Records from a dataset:

# # # # #

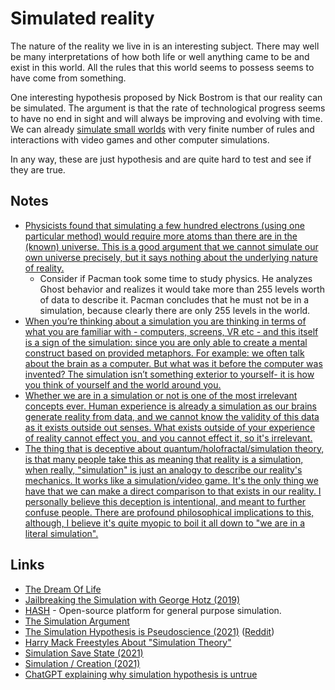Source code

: # Simulated reality

The nature of the reality we live in is an interesting subject. There may well be many interpretations of how both life or well anything came to be and exist in this world. All the rules that this world seems to possess seems to have come from something.

One interesting hypothesis proposed by Nick Bostrom is that our reality can be simulated. The argument is that the rate of technological progress seems to have no end in sight and will always be improving and evolving with time. We can already [simulate small worlds](https://twitter.com/AleResnik/status/1524792193046618122) with very finite number of rules and interactions with video games and other computer simulations.

In any way, these are just hypothesis and are quite hard to test and see if they are true.

## Notes

- [Physicists found that simulating a few hundred electrons (using one particular method) would require more atoms than there are in the (known) universe. This is a good argument that we cannot simulate our own universe precisely, but it says nothing about the underlying nature of reality.](https://news.ycombinator.com/item?id=15384574)
  - Consider if Pacman took some time to study physics. He analyzes Ghost behavior and realizes it would take more than 255 levels worth of data to describe it. Pacman concludes that he must not be in a simulation, because clearly there are only 255 levels in the world.
- [When you’re thinking about a simulation you are thinking in terms of what you are familiar with - computers, screens, VR etc - and this itself is a sign of the simulation: since you are only able to create a mental construct based on provided metaphors. For example: we often talk about the brain as a computer. But what was it before the computer was invented? The simulation isn’t something exterior to yourself- it is how you think of yourself and the world around you.](https://www.reddit.com/r/RationalPsychonaut/comments/nb8orz/is_this_a_simulation_this_video_discusses/)
- [Whether we are in a simulation or not is one of the most irrelevant concepts ever. Human experience is already a simulation as our brains generate reality from data, and we cannot know the validity of this data as it exists outside out senses. What exists outside of your experience of reality cannot effect you, and you cannot effect it, so it's irrelevant.](https://www.reddit.com/r/Salvia/comments/ot3wu2/my_world_view_is_changed/)
- [The thing that is deceptive about quantum/holofractal/simulation theory, is that many people take this as meaning that reality is a simulation, when really, "simulation" is just an analogy to describe our reality's mechanics. It works like a simulation/video game. It's the only thing we have that we can make a direct comparison to that exists in our reality. I personally believe this deception is intentional, and meant to further confuse people. There are profound philosophical implications to this, although, I believe it's quite myopic to boil it all down to "we are in a literal simulation".](https://www.reddit.com/r/Salvia/comments/ot3wu2/my_world_view_is_changed/)

## Links

- [The Dream Of Life](https://www.youtube.com/watch?v=wU0PYcCsL6o)
- [Jailbreaking the Simulation with George Hotz (2019)](https://www.youtube.com/watch?v=ESXOAJRdcwQ)
- [HASH](https://hash.ai/) - Open-source platform for general purpose simulation.
- [The Simulation Argument](https://www.simulation-argument.com/)
- [The Simulation Hypothesis is Pseudoscience (2021)](https://www.youtube.com/watch?v=HCSqogSPU_Q) ([Reddit](https://www.reddit.com/r/Physics/comments/lkgtof/the_simulation_hypothesis_is_pseudoscience/))
- [Harry Mack Freestyles About "Simulation Theory"](https://www.youtube.com/watch?v=mWqaoIW11yk)
- [Simulation Save State (2021)](https://jeremykhawaja.com/post/simulation-save-state/)
- [Simulation / Creation (2021)](https://www.reddit.com/r/RationalPsychonaut/comments/ogfksv/simulation_creation/)
- [ChatGPT explaining why simulation hypothesis is untrue](https://twitter.com/pmarca/status/1599676060903538690)
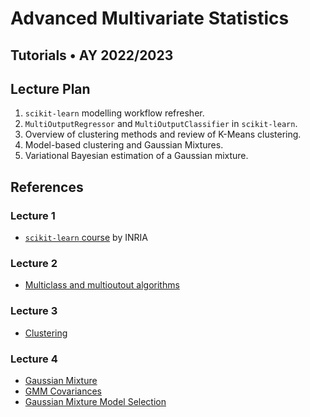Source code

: # Advanced Multivariate Statistics

## Tutorials • AY 2022/2023 

## Lecture Plan

1. `scikit-learn` modelling workflow refresher.
2. `MultiOutputRegressor` and `MultiOutputClassifier` in `scikit-learn`.
3. Overview of clustering methods and review of K-Means clustering.
4. Model-based clustering and Gaussian Mixtures.
5. Variational Bayesian estimation of a Gaussian mixture.

## References

### Lecture 1

* [`scikit-learn` course](https://inria.github.io/scikit-learn-mooc/) by INRIA

### Lecture 2

* [Multiclass and multioutout algorithms](https://scikit-learn.org/stable/modules/multiclass.html)

### Lecture 3

* [Clustering](https://scikit-learn.org/stable/modules/clustering.html)

### Lecture 4

* [Gaussian Mixture](https://scikit-learn.org/stable/modules/mixture.html#gaussian-mixture)
* [GMM Covariances](https://scikit-learn.org/stable/auto_examples/mixture/plot_gmm_covariances.html#sphx-glr-auto-examples-mixture-plot-gmm-covariances-py)
* [Gaussian Mixture Model Selection](https://scikit-learn.org/stable/auto_examples/mixture/plot_gmm_selection.html#sphx-glr-auto-examples-mixture-plot-gmm-selection-py)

# # # # #

## Problem details
Reproduce the data above exactly, leaving each picture out.

## Your solution
Source code

: # Simulated reality

The nature of the reality we live in is an interesting subject. There may well be many interpretations of how both life or well anything came to be and exist in this world. All the rules that this world seems to possess seems to have come from something.

One interesting hypothesis proposed by Nick Bostrom is that our reality can be simulated. The argument is that the rate of technological progress seems to have no end in sight and will always be improving and evolving with time. We can already [simulate small worlds](https://twitter.com/AleResnik/status/1524792193046618122) with very finite number of rules and interactions with video games and other computer simulations.

In any way, these are just hypothesis and are quite hard to test and see if they are true.

## Notes

- [Physicists found that simulating a few hundred electrons (using one particular method) would require more atoms than there are in the (known) universe. This is a good argument that we cannot simulate our own universe precisely, but it says nothing about the underlying nature of reality.](https://news.ycombinator.com/item?id=15384574)
  - Consider if Pacman took some time to study physics. He analyzes Ghost behavior and realizes it would take more than 255 levels worth of data to describe it. Pacman concludes that he must not be in a simulation, because clearly there are only 255 levels in the world.
- [When you’re thinking about a simulation you are thinking in terms of what you are familiar with - computers, screens, VR etc - and this itself is a sign of the simulation: since you are only able to create a mental construct based on provided metaphors. For example: we often talk about the brain as a computer. But what was it before the computer was invented? The simulation isn’t something exterior to yourself- it is how you think of yourself and the world around you.](https://www.reddit.com/r/RationalPsychonaut/comments/nb8orz/is_this_a_simulation_this_video_discusses/)
- [Whether we are in a simulation or not is one of the most irrelevant concepts ever. Human experience is already a simulation as our brains generate reality from data, and we cannot know the validity of this data as it exists outside out senses. What exists outside of your experience of reality cannot effect you, and you cannot effect it, so it's irrelevant.](https://www.reddit.com/r/Salvia/comments/ot3wu2/my_world_view_is_changed/)
- [The thing that is deceptive about quantum/holofractal/simulation theory, is that many people take this as meaning that reality is a simulation, when really, "simulation" is just an analogy to describe our reality's mechanics. It works like a simulation/video game. It's the only thing we have that we can make a direct comparison to that exists in our reality. I personally believe this deception is intentional, and meant to further confuse people. There are profound philosophical implications to this, although, I believe it's quite myopic to boil it all down to "we are in a literal simulation".](https://www.reddit.com/r/Salvia/comments/ot3wu2/my_world_view_is_changed/)

## Links

- [The Dream Of Life](https://www.youtube.com/watch?v=wU0PYcCsL6o)
- [Jailbreaking the Simulation with George Hotz (2019)](https://www.youtube.com/watch?v=ESXOAJRdcwQ)
- [HASH](https://hash.ai/) - Open-source platform for general purpose simulation.
- [The Simulation Argument](https://www.simulation-argument.com/)
- [The Simulation Hypothesis is Pseudoscience (2021)](https://www.youtube.com/watch?v=HCSqogSPU_Q) ([Reddit](https://www.reddit.com/r/Physics/comments/lkgtof/the_simulation_hypothesis_is_pseudoscience/))
- [Harry Mack Freestyles About "Simulation Theory"](https://www.youtube.com/watch?v=mWqaoIW11yk)
- [Simulation Save State (2021)](https://jeremykhawaja.com/post/simulation-save-state/)
- [Simulation / Creation (2021)](https://www.reddit.com/r/RationalPsychonaut/comments/ogfksv/simulation_creation/)
- [ChatGPT explaining why simulation hypothesis is untrue](https://twitter.com/pmarca/status/1599676060903538690)
Source code

: # Advanced Multivariate Statistics

## Tutorials • AY 2022/2023 

## Lecture Plan

1. `scikit-learn` modelling workflow refresher.
2. `MultiOutputRegressor` and `MultiOutputClassifier` in `scikit-learn`.
3. Overview of clustering methods and review of K-Means clustering.
4. Model-based clustering and Gaussian Mixtures.
5. Variational Bayesian estimation of a Gaussian mixture.

## References

### Lecture 1

* [`scikit-learn` course](https://inria.github.io/scikit-learn-mooc/) by INRIA

### Lecture 2

* [Multiclass and multioutout algorithms](https://scikit-learn.org/stable/modules/multiclass.html)

### Lecture 3

* [Clustering](https://scikit-learn.org/stable/modules/clustering.html)

### Lecture 4

* [Gaussian Mixture](https://scikit-learn.org/stable/modules/mixture.html#gaussian-mixture)
* [GMM Covariances](https://scikit-learn.org/stable/auto_examples/mixture/plot_gmm_covariances.html#sphx-glr-auto-examples-mixture-plot-gmm-covariances-py)
* [Gaussian Mixture Model Selection](https://scikit-learn.org/stable/auto_examples/mixture/plot_gmm_selection.html#sphx-glr-auto-examples-mixture-plot-gmm-selection-py)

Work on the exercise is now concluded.